> THE PROBLEM
Every entry, start to finish, should be printed verbatim without pictures.

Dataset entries
= = =

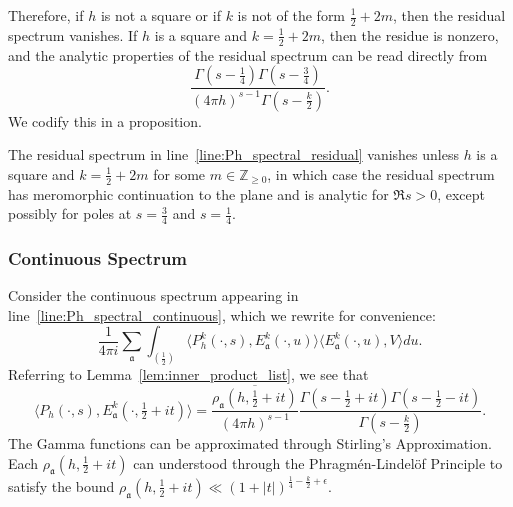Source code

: Therefore, if $h$ is not a square or if $k$ is not of the form $\frac{1}{2} + 2m$, then
the residual spectrum vanishes.
If $h$ is a square and $k = \frac{1}{2} + 2m$, then the residue is nonzero, and the
analytic properties of the residual spectrum can be read directly from
\begin{equation}\label{eq:hyperboloid:residual_analytic_descriptor}
  \frac{\Gamma(s - \frac{1}{4}) \Gamma(s - \frac{3}{4})}{(4\pi h)^{s-1} \Gamma(s -
  \frac{k}{2})}.
\end{equation}
We codify this in a proposition.


\begin{proposition}\label{prop:hyperboloid_residual_props}
  The residual spectrum in line~\eqref{line:Ph_spectral_residual} vanishes unless $h$ is a
  square and $k = \frac{1}{2} + 2m$ for some $m \in \mathbb{Z}_{\geq 0}$, in which case
  the residual spectrum has meromorphic continuation to the plane and is analytic for $\Re
  s > 0$, except possibly for poles at $s = \frac{3}{4}$ and $s = \frac{1}{4}$.
\end{proposition}



\subsubsection*{Continuous Spectrum}



Consider the continuous spectrum appearing in line~\eqref{line:Ph_spectral_continuous},
which we rewrite for convenience:
\begin{equation}
  \frac{1}{4\pi i} \sum_{\mathfrak{a}} \int_{(\frac{1}{2})} \langle P_h^k(\cdot, s),
  E^k_{\mathfrak{a}}(\cdot, u) \rangle \langle E^k_{\mathfrak{a}}(\cdot, u), V \rangle du.
\end{equation}
Referring to Lemma~\ref{lem:inner_product_list}, we see that
\begin{equation}
  \langle P_h(\cdot, s), E_{\mathfrak{a}}^k(\cdot, \tfrac{1}{2} + it)\rangle =
  \frac{\overline{\rho_\mathfrak{a}(h, \tfrac{1}{2} + it)}}{(4\pi h)^{s-1}} \frac{\Gamma(s
  - \tfrac{1}{2} + it) \Gamma(s - \tfrac{1}{2} - it)}{\Gamma(s - \frac{k}{2})}.
\end{equation}
The Gamma functions can be approximated through Stirling's Approximation.
Each $\rho_\mathfrak{a}(h, \tfrac{1}{2} + it)$ can understood through the
Phragm\'en-Lindel\"of Principle to satisfy the bound $\rho_\mathfrak{a}(h, \frac{1}{2} +
it) \ll (1 + \lvert t \rvert)^{\frac{1}{4} - \frac{k}{2} + \epsilon}$.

= = =

> OUTPUT FOR THIS EXERCISE
Source code

: Therefore, if $h$ is not a square or if $k$ is not of the form $\frac{1}{2} + 2m$, then
the residual spectrum vanishes.
If $h$ is a square and $k = \frac{1}{2} + 2m$, then the residue is nonzero, and the
analytic properties of the residual spectrum can be read directly from
\begin{equation}\label{eq:hyperboloid:residual_analytic_descriptor}
  \frac{\Gamma(s - \frac{1}{4}) \Gamma(s - \frac{3}{4})}{(4\pi h)^{s-1} \Gamma(s -
  \frac{k}{2})}.
\end{equation}
We codify this in a proposition.


\begin{proposition}\label{prop:hyperboloid_residual_props}
  The residual spectrum in line~\eqref{line:Ph_spectral_residual} vanishes unless $h$ is a
  square and $k = \frac{1}{2} + 2m$ for some $m \in \mathbb{Z}_{\geq 0}$, in which case
  the residual spectrum has meromorphic continuation to the plane and is analytic for $\Re
  s > 0$, except possibly for poles at $s = \frac{3}{4}$ and $s = \frac{1}{4}$.
\end{proposition}



\subsubsection*{Continuous Spectrum}



Consider the continuous spectrum appearing in line~\eqref{line:Ph_spectral_continuous},
which we rewrite for convenience:
\begin{equation}
  \frac{1}{4\pi i} \sum_{\mathfrak{a}} \int_{(\frac{1}{2})} \langle P_h^k(\cdot, s),
  E^k_{\mathfrak{a}}(\cdot, u) \rangle \langle E^k_{\mathfrak{a}}(\cdot, u), V \rangle du.
\end{equation}
Referring to Lemma~\ref{lem:inner_product_list}, we see that
\begin{equation}
  \langle P_h(\cdot, s), E_{\mathfrak{a}}^k(\cdot, \tfrac{1}{2} + it)\rangle =
  \frac{\overline{\rho_\mathfrak{a}(h, \tfrac{1}{2} + it)}}{(4\pi h)^{s-1}} \frac{\Gamma(s
  - \tfrac{1}{2} + it) \Gamma(s - \tfrac{1}{2} - it)}{\Gamma(s - \frac{k}{2})}.
\end{equation}
The Gamma functions can be approximated through Stirling's Approximation.
Each $\rho_\mathfrak{a}(h, \tfrac{1}{2} + it)$ can understood through the
Phragm\'en-Lindel\"of Principle to satisfy the bound $\rho_\mathfrak{a}(h, \frac{1}{2} +
it) \ll (1 + \lvert t \rvert)^{\frac{1}{4} - \frac{k}{2} + \epsilon}$.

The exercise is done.